*Assignment*.
Scan the entries below and return each line that contains "exists".

Plain-text document sources:
────────────────

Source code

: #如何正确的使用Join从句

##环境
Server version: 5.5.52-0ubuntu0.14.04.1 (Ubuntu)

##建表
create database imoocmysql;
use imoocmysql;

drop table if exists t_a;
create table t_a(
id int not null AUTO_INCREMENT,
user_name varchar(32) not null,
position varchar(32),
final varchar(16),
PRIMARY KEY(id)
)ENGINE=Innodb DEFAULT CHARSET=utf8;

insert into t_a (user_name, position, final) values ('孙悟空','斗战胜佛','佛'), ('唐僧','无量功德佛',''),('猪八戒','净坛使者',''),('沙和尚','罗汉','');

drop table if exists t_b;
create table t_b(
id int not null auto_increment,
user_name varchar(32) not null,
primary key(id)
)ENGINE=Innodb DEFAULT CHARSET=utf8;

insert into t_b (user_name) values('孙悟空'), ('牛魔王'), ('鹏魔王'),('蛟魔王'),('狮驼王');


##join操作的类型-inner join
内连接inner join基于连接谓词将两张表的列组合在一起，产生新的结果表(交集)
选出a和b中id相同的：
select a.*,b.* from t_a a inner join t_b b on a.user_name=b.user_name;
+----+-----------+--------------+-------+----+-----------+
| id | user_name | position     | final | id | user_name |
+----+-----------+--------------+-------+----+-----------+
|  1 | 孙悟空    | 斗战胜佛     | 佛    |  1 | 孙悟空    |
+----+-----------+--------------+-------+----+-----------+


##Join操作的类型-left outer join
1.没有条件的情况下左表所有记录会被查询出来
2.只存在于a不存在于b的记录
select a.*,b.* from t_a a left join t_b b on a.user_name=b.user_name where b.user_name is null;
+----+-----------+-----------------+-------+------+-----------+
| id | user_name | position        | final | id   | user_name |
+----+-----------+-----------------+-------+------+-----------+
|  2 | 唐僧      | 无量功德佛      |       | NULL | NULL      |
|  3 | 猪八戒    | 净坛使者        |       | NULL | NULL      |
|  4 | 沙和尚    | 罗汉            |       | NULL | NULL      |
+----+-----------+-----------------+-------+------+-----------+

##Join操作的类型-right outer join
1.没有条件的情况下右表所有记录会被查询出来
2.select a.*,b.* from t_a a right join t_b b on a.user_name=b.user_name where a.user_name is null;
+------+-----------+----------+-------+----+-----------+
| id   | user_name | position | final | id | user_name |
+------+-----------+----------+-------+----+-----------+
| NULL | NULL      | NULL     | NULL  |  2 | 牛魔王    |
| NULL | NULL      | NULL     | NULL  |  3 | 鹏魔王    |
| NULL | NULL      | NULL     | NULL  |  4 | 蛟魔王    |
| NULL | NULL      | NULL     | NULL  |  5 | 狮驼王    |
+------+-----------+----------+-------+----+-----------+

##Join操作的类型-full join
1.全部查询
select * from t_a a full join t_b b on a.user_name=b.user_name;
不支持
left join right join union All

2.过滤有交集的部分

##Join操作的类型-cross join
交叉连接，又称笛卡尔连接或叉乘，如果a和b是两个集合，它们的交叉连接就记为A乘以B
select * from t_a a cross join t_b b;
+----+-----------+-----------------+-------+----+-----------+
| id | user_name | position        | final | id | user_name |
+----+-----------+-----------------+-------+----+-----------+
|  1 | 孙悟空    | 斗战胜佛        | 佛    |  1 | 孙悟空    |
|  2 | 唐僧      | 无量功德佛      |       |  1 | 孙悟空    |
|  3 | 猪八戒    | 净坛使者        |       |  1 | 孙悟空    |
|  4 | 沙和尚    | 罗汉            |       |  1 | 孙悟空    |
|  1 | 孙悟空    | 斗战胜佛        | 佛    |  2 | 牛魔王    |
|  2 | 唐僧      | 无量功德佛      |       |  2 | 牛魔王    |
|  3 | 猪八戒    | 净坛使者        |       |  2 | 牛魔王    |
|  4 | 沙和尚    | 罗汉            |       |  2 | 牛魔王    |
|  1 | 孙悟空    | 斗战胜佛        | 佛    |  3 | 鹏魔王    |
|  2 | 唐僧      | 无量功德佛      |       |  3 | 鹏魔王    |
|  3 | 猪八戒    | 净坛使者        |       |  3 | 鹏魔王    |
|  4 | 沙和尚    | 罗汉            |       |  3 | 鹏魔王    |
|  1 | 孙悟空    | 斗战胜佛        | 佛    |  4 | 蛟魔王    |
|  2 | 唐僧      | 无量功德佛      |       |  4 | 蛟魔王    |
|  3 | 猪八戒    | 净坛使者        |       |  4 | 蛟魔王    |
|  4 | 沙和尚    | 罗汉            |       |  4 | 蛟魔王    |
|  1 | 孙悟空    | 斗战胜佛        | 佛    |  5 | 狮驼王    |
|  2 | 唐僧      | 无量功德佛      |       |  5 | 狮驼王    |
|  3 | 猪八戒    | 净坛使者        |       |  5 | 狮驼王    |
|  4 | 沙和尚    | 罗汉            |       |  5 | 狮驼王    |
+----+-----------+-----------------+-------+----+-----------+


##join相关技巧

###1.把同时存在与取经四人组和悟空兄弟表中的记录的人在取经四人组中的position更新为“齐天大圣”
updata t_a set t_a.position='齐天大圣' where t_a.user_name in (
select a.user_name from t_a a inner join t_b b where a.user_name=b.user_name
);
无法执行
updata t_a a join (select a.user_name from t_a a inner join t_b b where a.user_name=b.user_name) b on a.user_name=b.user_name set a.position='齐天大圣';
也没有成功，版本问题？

────────────────

*Result of the task*.
drop table if exists t_a;
drop table if exists t_b;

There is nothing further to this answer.